Assigned task » Go through the material and copy every line in which "których" appears.

Start of Block

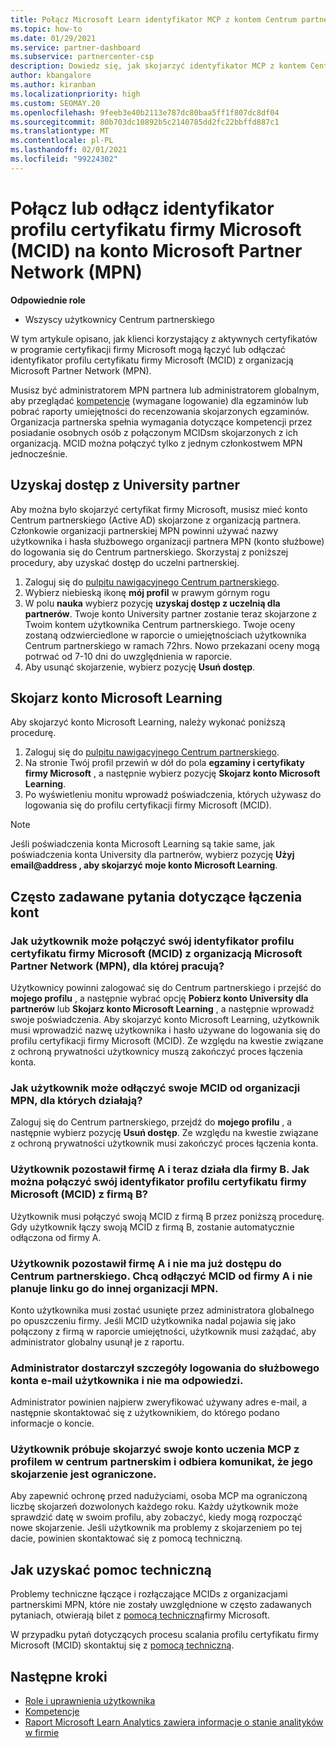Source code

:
 ```yaml
---
title: Połącz Microsoft Learn identyfikator MCP z kontem Centrum partnerskiego
ms.topic: how-to
ms.date: 01/29/2021
ms.service: partner-dashboard
ms.subservice: partnercenter-csp
description: Dowiedz się, jak skojarzyć identyfikator MCP z kontem Centrum partnerskiego, aby Twoja firma mogła zobaczyć ścieżki szkoleniowe i szkoleniowe podjęte w ramach kompetencji.
author: kbangalore
ms.author: kiranban
ms.localizationpriority: high
ms.custom: SEOMAY.20
ms.openlocfilehash: 9feeb3e40b2113e787dc80baa5ff1f807dc8df04
ms.sourcegitcommit: 80b703dc10892b5c2140785dd2fc22bbffd887c1
ms.translationtype: MT
ms.contentlocale: pl-PL
ms.lasthandoff: 02/01/2021
ms.locfileid: "99224302"
---
```

# <a name="link-or-unlink-a-microsoft-certification-profile-id-mcid-to-a-microsoft-partner-network-mpn-account"></a>Połącz lub odłącz identyfikator profilu certyfikatu firmy Microsoft (MCID) na konto Microsoft Partner Network (MPN)

**Odpowiednie role**

- Wszyscy użytkownicy Centrum partnerskiego

W tym artykule opisano, jak klienci korzystający z aktywnych certyfikatów w programie certyfikacji firmy Microsoft mogą łączyć lub odłączać identyfikator profilu certyfikatu firmy Microsoft (MCID) z organizacją Microsoft Partner Network (MPN).

Musisz być administratorem MPN partnera lub administratorem globalnym, aby przeglądać [kompetencje](https://partner.microsoft.com/pcv/partnership/competencies) (wymagane logowanie) dla egzaminów lub pobrać raporty umiejętności do recenzowania skojarzonych egzaminów. Organizacja partnerska spełnia wymagania dotyczące kompetencji przez posiadanie osobnych osób z połączonym MCIDsm skojarzonych z ich organizacją. MCID można połączyć tylko z jednym członkostwem MPN jednocześnie.

## <a name="get-partner-university-access"></a>Uzyskaj dostęp z University partner

Aby można było skojarzyć certyfikat firmy Microsoft, musisz mieć konto Centrum partnerskiego (Active AD) skojarzone z organizacją partnera. Członkowie organizacji partnerskiej MPN powinni używać nazwy użytkownika i hasła służbowego organizacji partnera MPN (konto służbowe) do logowania się do Centrum partnerskiego.
Skorzystaj z poniższej procedury, aby uzyskać dostęp do uczelni partnerskiej.

1. Zaloguj się do [pulpitu nawigacyjnego Centrum partnerskiego](https://partner.microsoft.com/dashboard/).
2. Wybierz niebieską ikonę **mój profil** w prawym górnym rogu
3. W polu **nauka** wybierz pozycję **uzyskaj dostęp z uczelnią dla partnerów**.
Twoje konto University partner zostanie teraz skojarzone z Twoim kontem użytkownika Centrum partnerskiego. Twoje oceny zostaną odzwierciedlone w raporcie o umiejętnościach użytkownika Centrum partnerskiego w ramach 72hrs. Nowo przekazani oceny mogą potrwać od 7-10 dni do uwzględnienia w raporcie.
4. Aby usunąć skojarzenie, wybierz pozycję **Usuń dostęp**.

## <a name="associate-a-microsoft-learning-account"></a>Skojarz konto Microsoft Learning

Aby skojarzyć konto Microsoft Learning, należy wykonać poniższą procedurę. 

1. Zaloguj się do [pulpitu nawigacyjnego Centrum partnerskiego](https://partner.microsoft.com/dashboard/).
2. Na stronie Twój profil przewiń w dół do pola **egzaminy i certyfikaty firmy Microsoft** , a następnie wybierz pozycję **Skojarz konto Microsoft Learning**.
3. Po wyświetleniu monitu wprowadź poświadczenia, których używasz do logowania się do profilu certyfikacji firmy Microsoft (MCID).

>[!NOTE]
>Jeśli poświadczenia konta Microsoft Learning są takie same, jak poświadczenia konta University dla partnerów, wybierz pozycję **Użyj email@address , aby skojarzyć moje konto Microsoft Learning**.

## <a name="frequently-asked-questions-about-linking-accounts"></a>Często zadawane pytania dotyczące łączenia kont

### <a name="how-can-a-user-link-their-microsoft-certification-profile-id-mcid-with-the-microsoft-partner-network-mpn-organization-they-work-for"></a>Jak użytkownik może połączyć swój identyfikator profilu certyfikatu firmy Microsoft (MCID) z organizacją Microsoft Partner Network (MPN), dla której pracują?

Użytkownicy powinni zalogować się do Centrum partnerskiego i przejść do **mojego profilu** , a następnie wybrać opcję **Pobierz konto University dla partnerów** lub **Skojarz konto Microsoft Learning** , a następnie wprowadź swoje poświadczenia. Aby skojarzyć konto Microsoft Learning, użytkownik musi wprowadzić nazwę użytkownika i hasło używane do logowania się do profilu certyfikacji firmy Microsoft (MCID). Ze względu na kwestie związane z ochroną prywatności użytkownicy muszą zakończyć proces łączenia konta.  

### <a name="how-can-a-user-unlink-their-mcid-from-the-mpn-organization-they-work-for"></a>Jak użytkownik może odłączyć swoje MCID od organizacji MPN, dla których działają?

Zaloguj się do Centrum partnerskiego, przejdź do **mojego profilu** , a następnie wybierz pozycję **Usuń dostęp**. Ze względu na kwestie związane z ochroną prywatności użytkownik musi zakończyć proces łączenia konta.

### <a name="the-user-left-company-a-and-now-works-for-company-b-how-can-they-link-their-microsoft-certification-profile-id-mcid-with-company-b"></a>Użytkownik pozostawił firmę A i teraz działa dla firmy B. Jak można połączyć swój identyfikator profilu certyfikatu firmy Microsoft (MCID) z firmą B?

Użytkownik musi połączyć swoją MCID z firmą B przez poniższą procedurę. Gdy użytkownik łączy swoją MCID z firmą B, zostanie automatycznie odłączona od firmy A.

### <a name="the-user-left-company-a-and-no-longer-has-access-to-partner-center-they-want-to-unlink-their-mcid-from-company-a-and-are-not-planning-to-link-it-with-another-mpn-organization-at-the-moment"></a>Użytkownik pozostawił firmę A i nie ma już dostępu do Centrum partnerskiego. Chcą odłączyć MCID od firmy A i nie planuje linku go do innej organizacji MPN.

Konto użytkownika musi zostać usunięte przez administratora globalnego po opuszczeniu firmy. Jeśli MCID użytkownika nadal pojawia się jako połączony z firmą w raporcie umiejętności, użytkownik musi zażądać, aby administrator globalny usunął je z raportu.

### <a name="the-admin-provided-sign-in-details-for-a-work-email-account-to-a-user-and-they-have-had-no-response"></a>Administrator dostarczył szczegóły logowania do służbowego konta e-mail użytkownika i nie ma odpowiedzi.

Administrator powinien najpierw zweryfikować używany adres e-mail, a następnie skontaktować się z użytkownikiem, do którego podano informacje o koncie.

### <a name="a-user-tries-to-associate-their-mcp-learning-account-to-their-profile-in-partner-center-and-receives-a-message-that-their-association-is-limited"></a>Użytkownik próbuje skojarzyć swoje konto uczenia MCP z profilem w centrum partnerskim i odbiera komunikat, że jego skojarzenie jest ograniczone.

Aby zapewnić ochronę przed nadużyciami, osoba MCP ma ograniczoną liczbę skojarzeń dozwolonych każdego roku. Każdy użytkownik może sprawdzić datę w swoim profilu, aby zobaczyć, kiedy mogą rozpocząć nowe skojarzenie. Jeśli użytkownik ma problemy z skojarzeniem po tej dacie, powinien skontaktować się z pomocą techniczną.  

## <a name="how-to-get-support"></a>Jak uzyskać pomoc techniczną

Problemy techniczne łączące i rozłączające MCIDs z organizacjami partnerskimi MPN, które nie zostały uwzględnione w często zadawanych pytaniach, otwierają bilet z [pomocą techniczną](https://partner.microsoft.com/support)firmy Microsoft.

W przypadku pytań dotyczących procesu scalania profilu certyfikatu firmy Microsoft (MCID) skontaktuj się z [pomocą techniczną](https://aka.ms/mcpforum).

## <a name="next-steps"></a>Następne kroki

- [Role i uprawnienia użytkownika](https://docs.microsoft.com/partner-center/permissions-overview)
- [Kompetencje](https://partner.microsoft.com/membership/competencies)
- [Raport Microsoft Learn Analytics zawiera informacje o stanie analityków w firmie](ms-learn-analytics.md)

End of Block

Result »
3. Po wyświetleniu monitu wprowadź poświadczenia, których używasz do logowania się do profilu certyfikacji firmy Microsoft (MCID).
### <a name="how-can-a-user-unlink-their-mcid-from-the-mpn-organization-they-work-for"></a>Jak użytkownik może odłączyć swoje MCID od organizacji MPN, dla których działają?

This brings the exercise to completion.